INPUT: Begin
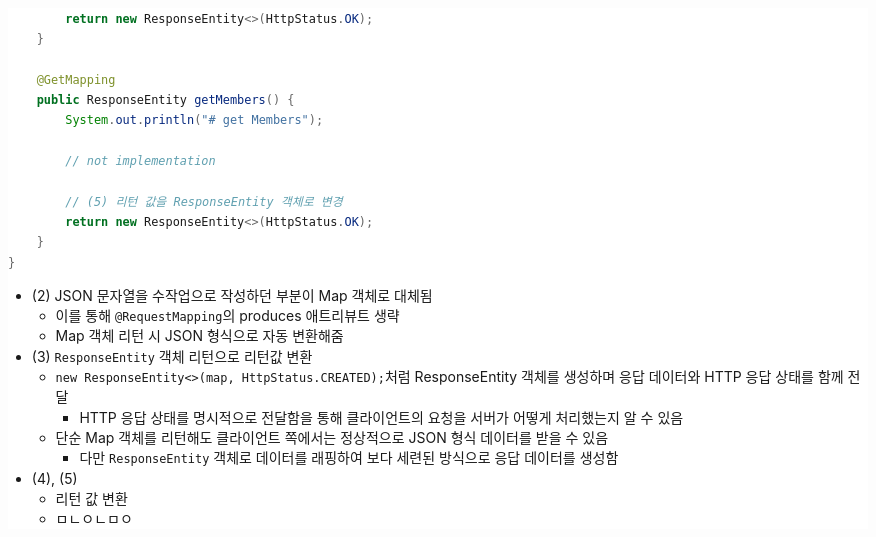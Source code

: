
 ```java
        return new ResponseEntity<>(HttpStatus.OK);
    }

    @GetMapping
    public ResponseEntity getMembers() {
        System.out.println("# get Members");

        // not implementation

        // (5) 리턴 값을 ResponseEntity 객체로 변경
        return new ResponseEntity<>(HttpStatus.OK);
    }
}
```
- (2) JSON 문자열을 수작업으로 작성하던 부분이 Map 객체로 대체됨
  - 이를 통해 `@RequestMapping`의 produces 애트리뷰트 생략
  - Map 객체 리턴 시 JSON 형식으로 자동 변환해줌
- (3) `ResponseEntity` 객체 리턴으로 리턴값 변환
  - `new ResponseEntity<>(map, HttpStatus.CREATED);`처럼 ResponseEntity 객체를 생성하며 응답 데이터와 HTTP 응답 상태를 함께 전달
    - HTTP 응답 상태를 명시적으로 전달함을 통해 클라이언트의 요청을 서버가 어떻게 처리했는지 알 수 있음
  - 단순 Map 객체를 리턴해도 클라이언트 쪽에서는 정상적으로 JSON 형식 데이터를 받을 수 있음
    - 다만 `ResponseEntity` 객체로 데이터를 래핑하여 보다 세련된 방식으로 응답 데이터를 생성함
- (4), (5)
  - 리턴 값 변환
  - ㅁㄴㅇㄴㅁㅇ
INPUT: End
▶ **PROMPT**:
Set down each of the records precisely, leaving any pictures behind.

▶ **SOLVED PROBLEM**:
Source code

:
 ```java
        return new ResponseEntity<>(HttpStatus.OK);
    }

    @GetMapping
    public ResponseEntity getMembers() {
        System.out.println("# get Members");

        // not implementation

        // (5) 리턴 값을 ResponseEntity 객체로 변경
        return new ResponseEntity<>(HttpStatus.OK);
    }
}
```
- (2) JSON 문자열을 수작업으로 작성하던 부분이 Map 객체로 대체됨
  - 이를 통해 `@RequestMapping`의 produces 애트리뷰트 생략
  - Map 객체 리턴 시 JSON 형식으로 자동 변환해줌
- (3) `ResponseEntity` 객체 리턴으로 리턴값 변환
  - `new ResponseEntity<>(map, HttpStatus.CREATED);`처럼 ResponseEntity 객체를 생성하며 응답 데이터와 HTTP 응답 상태를 함께 전달
    - HTTP 응답 상태를 명시적으로 전달함을 통해 클라이언트의 요청을 서버가 어떻게 처리했는지 알 수 있음
  - 단순 Map 객체를 리턴해도 클라이언트 쪽에서는 정상적으로 JSON 형식 데이터를 받을 수 있음
    - 다만 `ResponseEntity` 객체로 데이터를 래핑하여 보다 세련된 방식으로 응답 데이터를 생성함
- (4), (5)
  - 리턴 값 변환
  - ㅁㄴㅇㄴㅁㅇ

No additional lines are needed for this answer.